Provide the best at a fraction of the cost with privacy and dignity. Dr. Keith Smith, founder of Surgery Center of Oklahoma is a visionary and modern day hero in this regard, and his center is a model to be emulated.
Purchase patients’ meds wholesale and pass on the savings like Dr. Josh Umbehr, Founder of Atlas MD, does. Offer other services in the office making things more convenient and less costly than using their insurance companies.
My patients post op eyedrops were costing some over $200. I bought generic drops online at cost, and the patients can buy the antibiotic drops from me for $4.00 a bottle. In Texas it is legal to dispense from your office.
Write your Medicare opt out letter now. Write a letter to your patients explaining why you’re opting out and why they should join you in an alternate universe.
Cut waste and get a line of credit in preparation for a year or more transition period.
Take a big risk. Build a new practice model. Go on offense.
Join and support physician groups who will fight with us.
Pray.
No, the Graders of the Lost Art will not grade me. They will not destroy my colleagues’ lives with burnout, depression, and suicide. They will not regulate, restrict, or rule my patients and me. No nonsensical ICD10 for me. So, October 1st, 2015, I will not be able to file claims with 3rd party. Tough love is tough. This will be hard and hurtful, but I will be clean.
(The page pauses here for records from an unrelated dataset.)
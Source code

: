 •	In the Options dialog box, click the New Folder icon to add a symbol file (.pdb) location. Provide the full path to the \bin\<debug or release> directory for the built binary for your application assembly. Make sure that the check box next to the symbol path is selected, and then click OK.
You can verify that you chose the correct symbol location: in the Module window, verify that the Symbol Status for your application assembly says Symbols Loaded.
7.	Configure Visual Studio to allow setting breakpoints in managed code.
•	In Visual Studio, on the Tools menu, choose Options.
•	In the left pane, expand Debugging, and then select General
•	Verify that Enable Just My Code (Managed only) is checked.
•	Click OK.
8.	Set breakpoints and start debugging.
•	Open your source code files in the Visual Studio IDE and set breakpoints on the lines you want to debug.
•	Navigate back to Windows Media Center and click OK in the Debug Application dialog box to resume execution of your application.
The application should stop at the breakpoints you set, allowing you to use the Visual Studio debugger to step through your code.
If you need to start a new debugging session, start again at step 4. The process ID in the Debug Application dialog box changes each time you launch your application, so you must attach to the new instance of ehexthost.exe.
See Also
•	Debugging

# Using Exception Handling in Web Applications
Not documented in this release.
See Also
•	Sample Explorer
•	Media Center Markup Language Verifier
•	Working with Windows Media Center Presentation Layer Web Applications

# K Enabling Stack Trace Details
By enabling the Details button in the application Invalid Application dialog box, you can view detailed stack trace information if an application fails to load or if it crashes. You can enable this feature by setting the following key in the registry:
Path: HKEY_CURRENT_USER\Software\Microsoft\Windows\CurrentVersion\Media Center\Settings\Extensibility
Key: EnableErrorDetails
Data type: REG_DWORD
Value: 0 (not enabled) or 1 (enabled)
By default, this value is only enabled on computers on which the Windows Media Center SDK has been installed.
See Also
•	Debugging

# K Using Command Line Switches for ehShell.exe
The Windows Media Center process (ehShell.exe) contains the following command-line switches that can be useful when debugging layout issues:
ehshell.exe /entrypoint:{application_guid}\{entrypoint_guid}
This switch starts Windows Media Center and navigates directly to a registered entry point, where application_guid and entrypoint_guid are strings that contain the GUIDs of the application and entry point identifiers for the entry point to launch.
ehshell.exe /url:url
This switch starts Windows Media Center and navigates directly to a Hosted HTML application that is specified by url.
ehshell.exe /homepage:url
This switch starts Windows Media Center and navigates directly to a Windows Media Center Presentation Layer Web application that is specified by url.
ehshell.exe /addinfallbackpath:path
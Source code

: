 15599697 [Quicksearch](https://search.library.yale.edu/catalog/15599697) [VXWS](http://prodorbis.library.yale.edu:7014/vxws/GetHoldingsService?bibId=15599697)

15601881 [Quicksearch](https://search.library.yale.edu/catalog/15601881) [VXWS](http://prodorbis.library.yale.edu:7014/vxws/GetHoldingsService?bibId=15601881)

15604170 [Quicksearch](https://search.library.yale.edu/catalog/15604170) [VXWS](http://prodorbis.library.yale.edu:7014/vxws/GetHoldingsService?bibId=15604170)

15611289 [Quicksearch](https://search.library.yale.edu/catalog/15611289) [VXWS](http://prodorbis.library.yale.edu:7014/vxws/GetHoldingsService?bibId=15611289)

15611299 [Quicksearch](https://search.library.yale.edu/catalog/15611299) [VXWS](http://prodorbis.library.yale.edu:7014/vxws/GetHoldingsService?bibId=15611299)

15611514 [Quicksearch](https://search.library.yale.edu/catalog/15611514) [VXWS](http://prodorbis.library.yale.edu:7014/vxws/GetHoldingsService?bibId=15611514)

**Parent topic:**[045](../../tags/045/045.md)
I have faith. I have great role models and resources, many of whom are speakers at this summit. I’m collaborating with a group of top-notch physicians who will be there with fair, transparent fees and access to excellent care in our Alternate Universe.
We must incur risk if we hope to preserve Hippocratic medicine and make the profession of medicine become something our children and grandchildren want to go into. Only we can break the abusive cycle.
12. Finally, we must Maintain Constant Vigilance
As we celebrate our freedom, our reconciliation with our patients, and our code of ethics, we must remain forever vigilant, build and maintain a strong defense, and participate in a constant action plan for the survival of Hippocratic medicine in the US. We must take our turns on watch. Do what each does best- whether it’s being the one that reads the laws, or investigates the graders, or speaks, writes, educates, negotiates, or leads.
We need platoons of physician guardians, united, working to secure the freedom to treat our patients, to stay clean.
Physicians, it’s time, heal ourselves.
So true.Yes,it's time for the healers to heal themselves first.Beautifully written.Exposes all the faulty laws and rules which are making doctors helpless.